*** Source data Section Begins ***

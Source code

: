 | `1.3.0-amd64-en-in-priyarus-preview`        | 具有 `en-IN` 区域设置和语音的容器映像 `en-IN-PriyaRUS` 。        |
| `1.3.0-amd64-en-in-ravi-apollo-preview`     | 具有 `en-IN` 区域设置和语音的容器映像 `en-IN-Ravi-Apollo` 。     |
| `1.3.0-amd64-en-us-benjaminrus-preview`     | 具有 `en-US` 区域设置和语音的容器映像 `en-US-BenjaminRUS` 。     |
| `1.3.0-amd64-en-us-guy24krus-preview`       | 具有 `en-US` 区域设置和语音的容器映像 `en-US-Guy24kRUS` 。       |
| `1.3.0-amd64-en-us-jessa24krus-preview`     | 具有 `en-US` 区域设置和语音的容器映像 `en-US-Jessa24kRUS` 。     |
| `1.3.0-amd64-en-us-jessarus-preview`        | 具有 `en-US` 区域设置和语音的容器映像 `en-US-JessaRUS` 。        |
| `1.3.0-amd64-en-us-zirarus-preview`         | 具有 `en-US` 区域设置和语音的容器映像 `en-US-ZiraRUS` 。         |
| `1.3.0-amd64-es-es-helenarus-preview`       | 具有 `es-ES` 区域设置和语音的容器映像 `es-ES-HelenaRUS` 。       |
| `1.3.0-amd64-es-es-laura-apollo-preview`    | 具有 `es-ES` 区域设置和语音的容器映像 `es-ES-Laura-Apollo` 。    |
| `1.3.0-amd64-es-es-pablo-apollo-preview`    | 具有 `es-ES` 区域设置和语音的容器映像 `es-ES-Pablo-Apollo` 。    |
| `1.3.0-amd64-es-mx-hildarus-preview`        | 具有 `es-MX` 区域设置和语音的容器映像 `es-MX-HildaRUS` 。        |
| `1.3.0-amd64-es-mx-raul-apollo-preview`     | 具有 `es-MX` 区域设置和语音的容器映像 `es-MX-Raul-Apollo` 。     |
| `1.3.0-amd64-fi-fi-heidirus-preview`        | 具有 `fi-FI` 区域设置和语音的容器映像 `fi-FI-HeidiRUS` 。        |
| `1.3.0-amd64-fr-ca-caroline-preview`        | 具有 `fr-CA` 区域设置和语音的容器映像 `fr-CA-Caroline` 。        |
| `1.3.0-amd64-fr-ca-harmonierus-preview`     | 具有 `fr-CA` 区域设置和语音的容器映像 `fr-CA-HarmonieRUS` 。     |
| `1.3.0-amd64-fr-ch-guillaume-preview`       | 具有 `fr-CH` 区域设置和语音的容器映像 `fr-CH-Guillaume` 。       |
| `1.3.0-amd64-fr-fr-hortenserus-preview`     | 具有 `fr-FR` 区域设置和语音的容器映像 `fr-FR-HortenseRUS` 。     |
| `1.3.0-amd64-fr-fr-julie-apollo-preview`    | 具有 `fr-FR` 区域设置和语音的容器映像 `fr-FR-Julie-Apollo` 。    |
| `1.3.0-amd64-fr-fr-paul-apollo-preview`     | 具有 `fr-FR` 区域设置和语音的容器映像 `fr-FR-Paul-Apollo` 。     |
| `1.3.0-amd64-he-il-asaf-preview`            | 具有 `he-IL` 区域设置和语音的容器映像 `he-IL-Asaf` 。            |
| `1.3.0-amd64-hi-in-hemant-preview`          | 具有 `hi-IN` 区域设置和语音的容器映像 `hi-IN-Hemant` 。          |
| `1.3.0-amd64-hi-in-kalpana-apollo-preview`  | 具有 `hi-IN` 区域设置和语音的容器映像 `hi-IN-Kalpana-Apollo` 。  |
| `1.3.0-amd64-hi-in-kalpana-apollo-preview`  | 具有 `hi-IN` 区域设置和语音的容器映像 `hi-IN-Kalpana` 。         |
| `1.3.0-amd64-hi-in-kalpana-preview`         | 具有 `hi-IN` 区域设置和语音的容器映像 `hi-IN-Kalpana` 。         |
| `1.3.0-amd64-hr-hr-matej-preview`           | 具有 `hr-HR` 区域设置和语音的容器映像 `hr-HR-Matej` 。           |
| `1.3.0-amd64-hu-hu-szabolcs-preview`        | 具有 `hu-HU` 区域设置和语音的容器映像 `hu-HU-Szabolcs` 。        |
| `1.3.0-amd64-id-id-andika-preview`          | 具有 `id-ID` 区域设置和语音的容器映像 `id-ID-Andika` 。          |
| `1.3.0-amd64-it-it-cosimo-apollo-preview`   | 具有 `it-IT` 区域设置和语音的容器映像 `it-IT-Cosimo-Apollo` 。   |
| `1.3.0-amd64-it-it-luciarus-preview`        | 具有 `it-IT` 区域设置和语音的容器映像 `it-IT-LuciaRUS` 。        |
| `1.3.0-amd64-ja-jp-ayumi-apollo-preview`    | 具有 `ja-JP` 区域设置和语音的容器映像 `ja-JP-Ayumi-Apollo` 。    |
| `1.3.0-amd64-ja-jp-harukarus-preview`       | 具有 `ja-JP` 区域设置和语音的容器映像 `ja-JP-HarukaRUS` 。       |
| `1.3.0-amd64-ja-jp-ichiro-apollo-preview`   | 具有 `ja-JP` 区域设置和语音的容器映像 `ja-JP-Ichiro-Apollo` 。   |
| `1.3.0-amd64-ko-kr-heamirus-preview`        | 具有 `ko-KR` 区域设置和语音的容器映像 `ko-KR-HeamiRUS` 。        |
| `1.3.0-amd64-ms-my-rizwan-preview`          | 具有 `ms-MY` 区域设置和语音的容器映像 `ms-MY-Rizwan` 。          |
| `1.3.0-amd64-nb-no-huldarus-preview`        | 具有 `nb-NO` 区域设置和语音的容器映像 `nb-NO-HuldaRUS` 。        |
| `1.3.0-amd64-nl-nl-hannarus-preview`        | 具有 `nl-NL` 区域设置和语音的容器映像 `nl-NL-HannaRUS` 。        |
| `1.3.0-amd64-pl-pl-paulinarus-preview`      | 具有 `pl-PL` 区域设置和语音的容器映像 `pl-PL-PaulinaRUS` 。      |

*** Source data Section Ends ***

**Problem:**
Check each line of the records for the string "kalpana" and copy those that have it.

**Exercise solution:**
| `1.3.0-amd64-hi-in-kalpana-apollo-preview`  | 具有 `hi-IN` 区域设置和语音的容器映像 `hi-IN-Kalpana-Apollo` 。  |
| `1.3.0-amd64-hi-in-kalpana-apollo-preview`  | 具有 `hi-IN` 区域设置和语音的容器映像 `hi-IN-Kalpana` 。         |
| `1.3.0-amd64-hi-in-kalpana-preview`         | 具有 `hi-IN` 区域设置和语音的容器映像 `hi-IN-Kalpana` 。         |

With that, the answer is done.